Everything has its place, every book, product, item, pin, button, track of an album and the album itself. I always believed the order is the most important thing to have in order to, for example, make it a good experience for browsing at the store, or be able to find something easily. There is even a saying. “Better put-away, easier found” don’t know where it came from, but it works. Electronic media made it possible for that order to become miscellaneous. Apple’s creation iTunes library in my computer is even able to match the music that I am playing and pick the “right” mix to the next song. It is simply amazing! However, everything has an order, even if the order is by miscellaneous.

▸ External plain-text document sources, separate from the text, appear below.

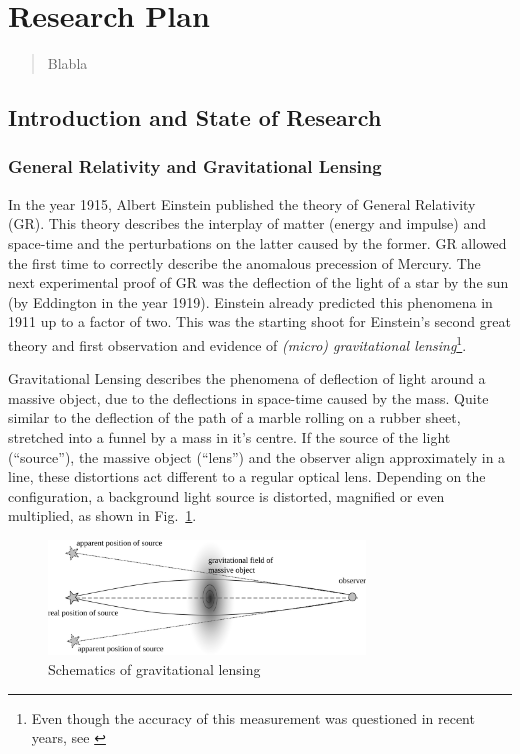 \documentclass[11pt]{article}
\begin{document}
\newpage

\section*{Research Plan}

\begin{abstract}
Blabla
\end{abstract}


\subsection{Introduction and State of Research}
\label{sec:intro}

\subsubsection{General Relativity and Gravitational Lensing}

In the year 1915, Albert Einstein published the theory of General Relativity (GR).
This theory describes the interplay of matter (energy and impulse) and space-time and the perturbations on the latter caused by the former.
GR allowed the first time to correctly describe the anomalous precession of Mercury.
The next experimental proof of GR was the deflection of the light of a star by the sun (by Eddington in the year 1919).
Einstein already predicted this phenomena in 1911 up to a factor of two.
This was the starting shoot for Einstein’s second great theory and first observation and evidence of \emph{(micro) gravitational lensing}\footnote{Even though the accuracy of this measurement was questioned in recent years, see \cite{kennefick2009testing}}.

Gravitational Lensing describes the phenomena of deflection of light around a massive object, due to the deflections in space-time caused by the mass.
Quite similar to the deflection of the path of a marble rolling on a rubber sheet, stretched into a funnel by a mass in it's centre.
If the source of the light (``source''), the massive object (``lens'') and the observer align approximately in a line, these distortions act different to a regular optical lens.
Depending on the configuration, a background light source is distorted, magnified or even multiplied, as shown in Fig.~\ref{fig:grav_lens}.

\begin{figure}[h]
	\centering
		\includegraphics[width=0.75\textwidth]{img/grav_lens}
	\caption{Schematics of gravitational lensing}
	\label{fig:grav_lens}
\end{figure}
\end{document}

Order by miscellaneous is second nature to us. We simply don’t know it yet. But if one look at it closer, we are miscellaneous creatures, we don’t look alike, yet our bodies are identical in their structure. The life itself is a miscellaneous order or, one may say, it’s a controlled chaos. Our nature is to reproduce that chaos, or to reflect it in our lives, we are made to organize and reorganize and reorganize over again. The first chapter says that knowing where things are and where they go is important to us and this is what makes us feel “home,” because organization is our second nature (to some more than to others). In order to “keep it up” we organize, and then we store the information in a digital catalog for later use.

The organization is subdivided into three categories. First order of order is the physical sorting of things what they are. Second order of order is a catalog of descriptions and information about those objects. Third order of order is a digital catalog. The last order defies physical laws. It is fluid; it has better usability and more practicality. It is less time consuming and more productive. Finally, the third order of order is more sustainable than the first or second (physical orders). Most importantly, the Third order is a user-defined order, so it is not using professional catalogers; nevertheless, it is easy to find an image using their search engine.

Chapter 2 – “Alphabetization & Its Discontent”

The second chapter further deepens the discussion of order, or to be more specific, of its “discontent.” It does not matter what language one uses to collect things, the problem becomes more obvious when we try to explain the way nature works and weather it has an order. The alphabetical order is something that is not defining the nature of a subject. Language is made of alphabet, and can be considered as second order, where one may describe a subject or a collection of subject according to their properties. But, to my understanding, the properties themselves are redefined and there is no order, after all. “In a perfect world” of Christianity, or any other religion for this matter, the unstable formula of a chain hierarchy prevents that perfect world from its own existence. The world is simply very stiff and missing its joints, which science is trying to define and connect.

In conclusion, one can not define a particular order to everything. Even as solid as one may think the Mendeleev’s periodic table is, it still is only a second-order catalog of elements, so far discovered. But nothing is final in the third order of orders, the digital world is meant to connect information in multiple ways, miscellaneously, unimagined before its existence.